Mario Draghi è uno dei non pochi italiani che, avendo tempra e talento, è riuscito a farli valere non solo all’estero, ma anche in patria. E che in patria ha partecipato a vicende importanti, contribuendo a impostarle e assumendone la sua quota di responsabilità. È parte insomma della nostra storia e non è un italiano per caso. Io ho lavorato per anni con lui. Lo conobbi quando era direttore esecutivo per l’Italia alla Banca mondiale negli anni 80, e lo ritrovai direttore generale del Tesoro lungo tutti gli anni 90, alle prese con la difficile gestione del debito pubblico e con le privatizzazioni che segnarono l’azione di governi nei quali ebbi io stesso responsabilità primarie. Draghi è uno che se pensa che hai torto, ti dimostra garbatamente che è così, senza farsi frenare da ragioni di rango o di opportunismo. Nel fornire soluzioni, non si ferma mai prima del dettaglio tecnico che la rende praticabile, ma la colloca sempre nel contesto degli effetti più generali che potranno venirne. Sono rare le persone che padroneggiano insieme entrambe le angolature. È infine attentissimo al suo ruolo istituzionale e si fa guidare, senza esorbitanze egotistiche, dalla missione che gli compete.

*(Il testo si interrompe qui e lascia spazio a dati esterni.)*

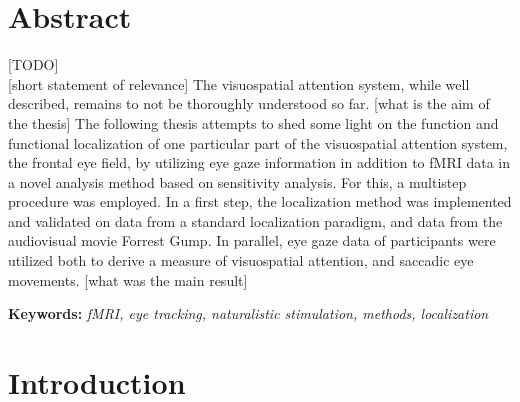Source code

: \documentclass[a4paper, 12pt]{scrreprt}
\begin{document}
\clearpage

\setcounter{page}{1}	%


\chapter*{Abstract}

[TODO] \\

[short statement of relevance]
The visuospatial attention system, while well described, remains to not be thoroughly understood so far. 
[what is the aim of the thesis]
The following thesis attempts to shed some light on the function and functional localization of one particular part of the visuospatial attention system, the frontal eye field, by utilizing eye gaze information in addition to fMRI data in a novel analysis method based on sensitivity analysis. 
For this, a multistep procedure was employed. 
In a first step, the localization method was implemented and validated on data from a standard localization paradigm, and data from the audiovisual movie Forrest Gump.
In parallel, eye gaze data of participants were utilized both to derive a measure of visuospatial attention, and saccadic eye movements.
[what was the main result]

\bigskip

\textbf{Keywords:} \textit{fMRI, eye tracking, naturalistic stimulation, methods, localization}



\chapter{Introduction}\label{section:intro}
\end{document}
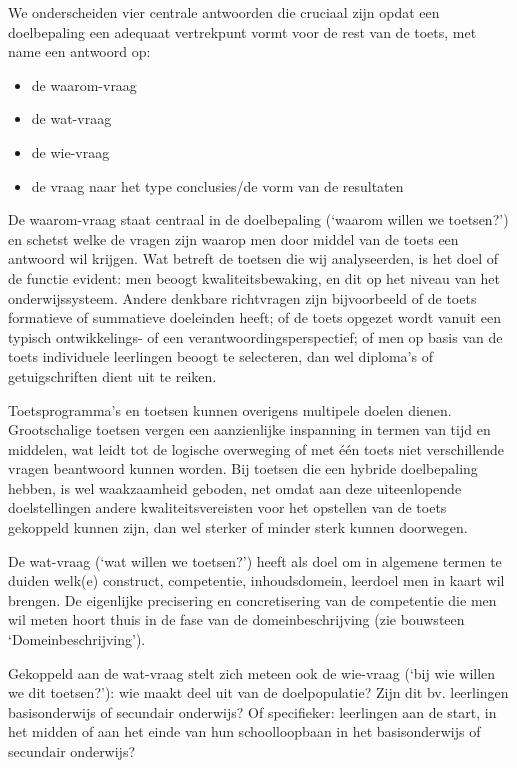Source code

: \documentclass[
  letterpaper,
]{report}
\providecommand{\tightlist}{%
  \setlength{\itemsep}{0pt}\setlength{\parskip}{0pt}}
\begin{document}
We onderscheiden vier centrale antwoorden die cruciaal zijn opdat een
doelbepaling een adequaat vertrekpunt vormt voor de rest van de toets,
met name een antwoord op:

\begin{itemize}
\tightlist
\item
  de waarom-vraag
\item
  de wat-vraag
\item
  de wie-vraag
\item
  de vraag naar het type conclusies/de vorm van de resultaten
\end{itemize}

De waarom-vraag staat centraal in de doelbepaling (`waarom willen we
toetsen?') en schetst welke de vragen zijn waarop men door middel van de
toets een antwoord wil krijgen. Wat betreft de toetsen die wij
analyseerden, is het doel of de functie evident: men beoogt
kwaliteitsbewaking, en dit op het niveau van het onderwijssysteem.
Andere denkbare richtvragen zijn bijvoorbeeld of de toets formatieve of
summatieve doeleinden heeft; of de toets opgezet wordt vanuit een
typisch ontwikkelings- of een verantwoordingsperspectief; of men op
basis van de toets individuele leerlingen beoogt te selecteren, dan wel
diploma's of getuigschriften dient uit te reiken.

Toetsprogramma's en toetsen kunnen overigens multipele doelen dienen.
Grootschalige toetsen vergen een aanzienlijke inspanning in termen van
tijd en middelen, wat leidt tot de logische overweging of met één toets
niet verschillende vragen beantwoord kunnen worden. Bij toetsen die een
hybride doelbepaling hebben, is wel waakzaamheid geboden, net omdat aan
deze uiteenlopende doelstellingen andere kwaliteitsvereisten voor het
opstellen van de toets gekoppeld kunnen zijn, dan wel sterker of minder
sterk kunnen doorwegen.

De wat-vraag (`wat willen we toetsen?') heeft als doel om in algemene
termen te duiden welk(e) construct, competentie, inhoudsdomein, leerdoel
men in kaart wil brengen. De eigenlijke precisering en concretisering
van de competentie die men wil meten hoort thuis in de fase van de
domeinbeschrijving (zie bouwsteen `Domeinbeschrijving').

Gekoppeld aan de wat-vraag stelt zich meteen ook de wie-vraag (`bij wie
willen we dit toetsen?'): wie maakt deel uit van de doelpopulatie? Zijn
dit bv. leerlingen basisonderwijs of secundair onderwijs? Of
specifieker: leerlingen aan de start, in het midden of aan het einde van
hun schoolloopbaan in het basisonderwijs of secundair onderwijs?
\end{document}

Quest’ultimo è un punto del quale è bene che noi italiani siamo consapevoli, per evitare di nutrire sull’auspicabile presidente della Bce Draghi aspettative ultronee e sbagliate. L’Italia va incontro ad anni difficili, anni nei quali ai Paesi con debito superiore al 60% del Pil verrà chiesto di ridurlo ogni anno di un ventesimo della quota eccedente. Con un debito come il nostro, che arriva al 120% del Pil e ha quindi una quota eccedente di ben il 60%, un ventesimo l’anno significa manovre annuali del 3% del nostro Pil.
Si può ammazzare l’asino prima che impari a vivere senza nutrirsi con manovre di tanta severità. A meno che esse non siano accompagnate da un corale e granitico impegno della nostra comunità nazionale per la crescita. È stato proprio il vicedirettore della Banca d’Italia, Ignazio Visco, a calcolare che con una crescita costante al 2% noi potremo arrivare senza danni al traguardo. Ed è il governatore della Banca d’Italia a insistere da tempo sulla ineludibile necessità di crescere per non essere schiacciati dal debito e per non ritrovarci, dopo decenni di migliorato benessere, in una rinnovata stagione di declino e di arretratezza. «All’inizio del Seicento, gli stati della penisola italiana erano ancora tra i più ricchi del pianeta – ha ricordato Draghi in una sua lezione tenuta a novembre ad Ancona in memoria di Giorgio Fuà – ma tre generazioni più tardi l’Italia era un Paese sottosviluppato».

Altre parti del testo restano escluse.